§ What you need to do
Word for word, retype the first line of the records and every following line through the one containing "## Independent Scholarship".

***** Supplied data

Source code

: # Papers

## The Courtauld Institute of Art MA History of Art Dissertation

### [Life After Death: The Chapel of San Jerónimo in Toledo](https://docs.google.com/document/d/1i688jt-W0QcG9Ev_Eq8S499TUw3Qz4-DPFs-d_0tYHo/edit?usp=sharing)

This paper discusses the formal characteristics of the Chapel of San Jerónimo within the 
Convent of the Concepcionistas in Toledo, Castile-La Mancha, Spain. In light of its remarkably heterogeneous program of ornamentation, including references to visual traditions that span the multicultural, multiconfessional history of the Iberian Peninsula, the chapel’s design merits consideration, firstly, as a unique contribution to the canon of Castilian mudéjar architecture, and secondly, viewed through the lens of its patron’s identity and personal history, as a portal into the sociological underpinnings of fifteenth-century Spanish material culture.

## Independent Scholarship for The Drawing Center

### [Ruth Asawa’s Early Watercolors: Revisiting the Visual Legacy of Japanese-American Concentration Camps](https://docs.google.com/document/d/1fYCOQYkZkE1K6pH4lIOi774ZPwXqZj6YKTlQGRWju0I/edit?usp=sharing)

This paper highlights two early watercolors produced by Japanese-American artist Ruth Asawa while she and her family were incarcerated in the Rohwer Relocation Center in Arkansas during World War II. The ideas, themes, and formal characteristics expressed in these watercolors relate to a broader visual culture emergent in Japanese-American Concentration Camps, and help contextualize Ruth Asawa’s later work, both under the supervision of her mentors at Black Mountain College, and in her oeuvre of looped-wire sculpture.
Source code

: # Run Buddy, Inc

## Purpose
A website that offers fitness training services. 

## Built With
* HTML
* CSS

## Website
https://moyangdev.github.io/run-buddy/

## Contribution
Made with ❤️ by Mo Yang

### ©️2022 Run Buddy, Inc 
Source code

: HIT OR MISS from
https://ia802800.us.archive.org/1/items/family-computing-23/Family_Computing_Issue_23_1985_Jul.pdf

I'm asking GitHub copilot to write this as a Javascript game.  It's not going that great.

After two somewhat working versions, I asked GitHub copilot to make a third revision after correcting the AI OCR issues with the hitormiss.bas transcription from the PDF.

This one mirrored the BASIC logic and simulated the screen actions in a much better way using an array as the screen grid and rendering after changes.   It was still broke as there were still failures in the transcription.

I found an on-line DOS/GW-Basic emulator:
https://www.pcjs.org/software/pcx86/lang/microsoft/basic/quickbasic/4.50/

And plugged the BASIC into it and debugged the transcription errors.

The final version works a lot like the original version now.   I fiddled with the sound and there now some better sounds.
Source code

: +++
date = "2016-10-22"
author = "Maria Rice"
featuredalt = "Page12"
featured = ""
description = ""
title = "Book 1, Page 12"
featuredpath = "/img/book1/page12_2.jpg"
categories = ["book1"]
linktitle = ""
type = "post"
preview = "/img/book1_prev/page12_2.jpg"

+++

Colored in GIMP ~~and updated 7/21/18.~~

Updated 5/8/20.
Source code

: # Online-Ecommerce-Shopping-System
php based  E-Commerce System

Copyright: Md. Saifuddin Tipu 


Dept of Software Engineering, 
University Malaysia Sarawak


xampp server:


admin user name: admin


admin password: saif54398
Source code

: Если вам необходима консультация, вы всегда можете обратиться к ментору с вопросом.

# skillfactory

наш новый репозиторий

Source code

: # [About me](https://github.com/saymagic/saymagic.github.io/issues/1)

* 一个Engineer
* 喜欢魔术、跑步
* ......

**********

§ Answer to the problem
Source code

: # Papers

## The Courtauld Institute of Art MA History of Art Dissertation

### [Life After Death: The Chapel of San Jerónimo in Toledo](https://docs.google.com/document/d/1i688jt-W0QcG9Ev_Eq8S499TUw3Qz4-DPFs-d_0tYHo/edit?usp=sharing)

This paper discusses the formal characteristics of the Chapel of San Jerónimo within the 
Convent of the Concepcionistas in Toledo, Castile-La Mancha, Spain. In light of its remarkably heterogeneous program of ornamentation, including references to visual traditions that span the multicultural, multiconfessional history of the Iberian Peninsula, the chapel’s design merits consideration, firstly, as a unique contribution to the canon of Castilian mudéjar architecture, and secondly, viewed through the lens of its patron’s identity and personal history, as a portal into the sociological underpinnings of fifteenth-century Spanish material culture.

## Independent Scholarship for The Drawing Center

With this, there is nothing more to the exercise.